Webscraping General Info

Webscraping refers to the act of getting data from websites. We have previously accessed info using read. functions in R but these have specifically been used to access a data file hosted on a website (example shown below), but this is not usually considered webscraping.

# example only, do not read into R
pres_approval_data = read.csv("https://nfriedrichsen.github.io/data/pres_approval_data.csv")

In many cases, websites contain useful data in the form of tables, lists, articles, or links that would take a long time to copy by hand. Webscraping is the use of tools (packages, functions) that allow us to read the HTML structure of a webpage and extract the pieces of information we want in a more organized way.

Manual vs. Automation

There are different levels of web scraping. Manual web scraping usually means collecting information from a single webpage or a small number of pages by directly running code yourself. This is useful for quick data collection and learning how websites are structured.
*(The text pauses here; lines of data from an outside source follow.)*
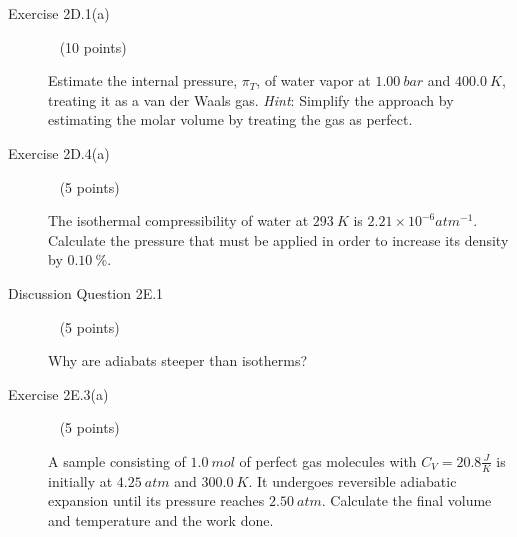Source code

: \documentclass[12pt, openany, letterpaper]{memoir}
\begin{document}
\begin{description}
	\vspace{20em}
	\item [Exercise 2D.1(a)] ~ (10 points)
	
	Estimate the internal pressure, $\pi_T$, of water vapor at $1.00~bar$ and $400.0~K$, treating it as a van der Waals gas. \emph{Hint}: Simplify the approach by estimating the molar volume by treating the gas as perfect.
	
	\vspace{20em}
	\item [Exercise 2D.4(a)] ~ (5 points)
	
	The isothermal compressibility of water at $293~K$ is $2.21\times10^{-6}atm^{-1}$. Calculate the pressure that must be applied in order to increase its density by $0.10~\%$.
	
	\vspace{12em}
	\item [Discussion Question 2E.1] ~ (5 points)
	
	Why are adiabats steeper than isotherms?
	
	\vspace{10em}
	\item [Exercise 2E.3(a)] ~ (5 points)
	
	A sample consisting of $1.0~mol$ of perfect gas molecules with $C_V=20.8\frac{J}{K}$ is initially at $4.25~atm$ and $300.0~K$. It undergoes reversible adiabatic expansion until its pressure reaches $2.50~atm$. Calculate the final volume and temperature and the work done.
\end{description}
\end{document}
Automated web scraping is more advanced and involves writing programs that repeatedly scrape many pages on a schedule or loop through large websites automatically.

Note: This lab will focus only on manual web scraping.

robots.txt

Many websites provide a file called robots.txt that gives instructions to automated tools about which parts of the site should or should not be accessed. While robots.txt is not legally binding in most cases, it is considered good practice to check and follow it. For example, a website may allow scraping of public blog posts but block access to login pages or search features. You can often view this file by adding /robots.txt to the end of a website’s URL. Here is a link to Reddit’s robots.txt.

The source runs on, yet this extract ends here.